Qu’arrive-t-il lorsque les dirigeants ne peuvent plus regrouper les ressources nécessaires à leur succès dû à des mesures hors normes, dictées par des gouvernements, bouleversant les règles et les prévisions budgétaires ?

Je crois que certains de ces cadres supérieurs qui se sentaient comme un poisson dans l’eau en mars 2020 ont perdu, en 2021, une grosse partie de leur capacité à gérer, prévoir et encadrer efficacement. Ils ont probablement le sentiment pénible d’être échoués sur la berge, ne pouvant plus faire face à ces vagues successives de crise, manquant de temps et de solutions pour retrouver le large, cette eau familière dans laquelle le succès est possible.

Cette histoire bien ficelée de cadres supérieurs naufragés, mythe ou réalité 

Comment se portent dans la réalité nos cadres supérieurs, ces surhumains qui carburent à la maîtrise de leur expertise et au succès ?

D’après une enquête récente réalisée au printemps 2021 par le groupe de recherche de LifeWorks, en partenariat avec Deloitte Canada et le CHRO20, le rapport intitulé : « Idées inspirantes : Mieux-être et résilience des cadres supérieurs » fait ressortir au travers de données qualitatives et quantitatives qu’ils ne vont pas très bien ! Les résultats montrent clairement la pression extraordinaire ressentie par les cadres supérieurs.

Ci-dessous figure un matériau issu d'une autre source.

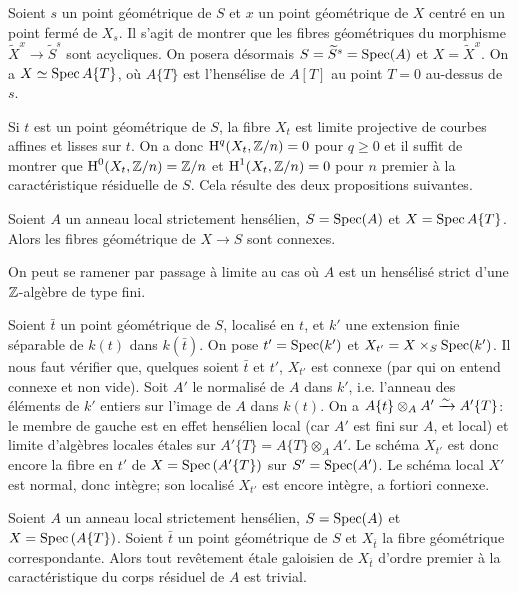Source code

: \documentclass[oneside]{book}
\begin{document}
Soient $s$ un point géométrique de $S$ et $x$ un point géométrique de 
$X$ centré en un point fermé de $X_s$. Il s'agit de montrer que les fibres 
géométriques du morphisme $\widetilde X^x\to \widetilde S^s$ sont 
acycliques. On posera désormais $S=\widetilde S^s=\operatorname{Spec}(A)$ et 
$X=\widetilde X^x$. On a $X\simeq \operatorname{Spec} A\{T\}$, où $A\{T\}$ est l'hensélise 
de $A[T]$ au point $T=0$ au-dessus de $s$. 

Si $t$ est un point géométrique de $S$, la fibre $X_t$ est limite 
projective de courbes affines et lisses sur $t$. On a donc $\operatorname{H}^q(X_t,\mathbb{Z}/n) = 0$ 
pour $q\geqslant 0$ et il suffit de montrer que $\operatorname{H}^0(X_t,\mathbb{Z}/n) = \mathbb{Z}/n$ et 
$\operatorname{H}^1(X_t,\mathbb{Z}/n) = 0$ pour $n$ premier à la caractéristique résiduelle de 
$S$. Cela résulte des deux propositions suivantes. 





\begin{proposition}\label{I:5-2-2}
Soient $A$ un anneau local strictement hensélien, $S=\operatorname{Spec}(A)$ et 
$X=\operatorname{Spec} A\{T\}$. Alors les fibres géométrique de $X\to S$ sont connexes. 
\end{proposition}

On peut se ramener par passage à limite au cas où $A$ est un hensélisé 
strict d'une $\mathbb{Z}$-algèbre de type fini. 

Soient $\bar t$ un point géométrique de $S$, localisé en $t$, et $k'$ une 
extension finie séparable de $k(t)$ dans $k(\bar t)$. On pose $t'=\operatorname{Spec}(k')$ 
et $X_{t'} = X\times_S\operatorname{Spec}(k')$. Il nous faut vérifier que, quelques soient 
$\bar t$ et $t'$, $X_{t'}$ est connexe (par qui on entend connexe et non vide). 
Soit $A'$ le normalisé de $A$ dans $k'$, i.e. l'anneau des éléments de 
$k'$ entiers sur l'image de $A$ dans $k(t)$. On a 
$A\{t\}\otimes_A A'\xrightarrow\sim A'\{T\}$: le membre de gauche est en effet hensélien 
local (car $A'$ est fini sur $A$, et local) et limite d'algèbres locales 
étales sur $A'\{T\}=A\{T\}\otimes_A A'$. Le schéma $X_{t'}$ est donc encore 
la fibre en $t'$ de $X=\operatorname{Spec}\left(A'\{T\}\right)$ sur $S'=\operatorname{Spec}(A')$. Le 
schéma local $X'$ est normal, donc intègre; son localisé $X_{t'}$ est 
encore intègre, a fortiori connexe. 





\begin{proposition}\label{I:5-2-3}
Soient $A$ un anneau local strictement hensélien, $S=\operatorname{Spec}(A)$ et 
$X=\operatorname{Spec}\left(A\{T\}\right)$. Soient $\bar t$ un point géométrique de $S$ 
et $X_{\bar t}$ la fibre géométrique correspondante. Alors tout revêtement 
étale galoisien de $X_{\bar t}$ d'ordre premier à la caractéristique du 
corps résiduel de $A$ est trivial. 
\end{proposition}
\end{document}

Cette pression affecte, étonnement, de façon plus significative la tension mentale des exécutifs que celle des employés ou cadres intermédiaires.

Selon les 1158 cadres supérieurs ayant participé à cette enquête et travaillant dans des secteurs privé et public à travers le monde, 51 % d’entre eux songent à changer de fonction dans la prochaine année ou à prendre leur retraite*.

Ils avouent être affectés par les conditions hors de leur contrôle, imposées par la crise. Ils ne savent plus comment supporter leurs employés et ne savent plus comment éviter les tensions entre collègues, ce qui finalement affecte leur propre santé mentale.

Il aura fallu que l’on attende 2021 pour avoir un rapport qui expose explicitement une tension psychologique chez nos cadres supérieurs. Est-ce que cette réalité vous surprend ? Pour ma part, cela fait des années que je les interroge au travers de sondages, de rencontres ou d’accompagnements ciblés. J’ai lu, entendu et constaté à quel point l’auto-stigmatisation et la stigmatisation sont des processus encore trop présents pour eux.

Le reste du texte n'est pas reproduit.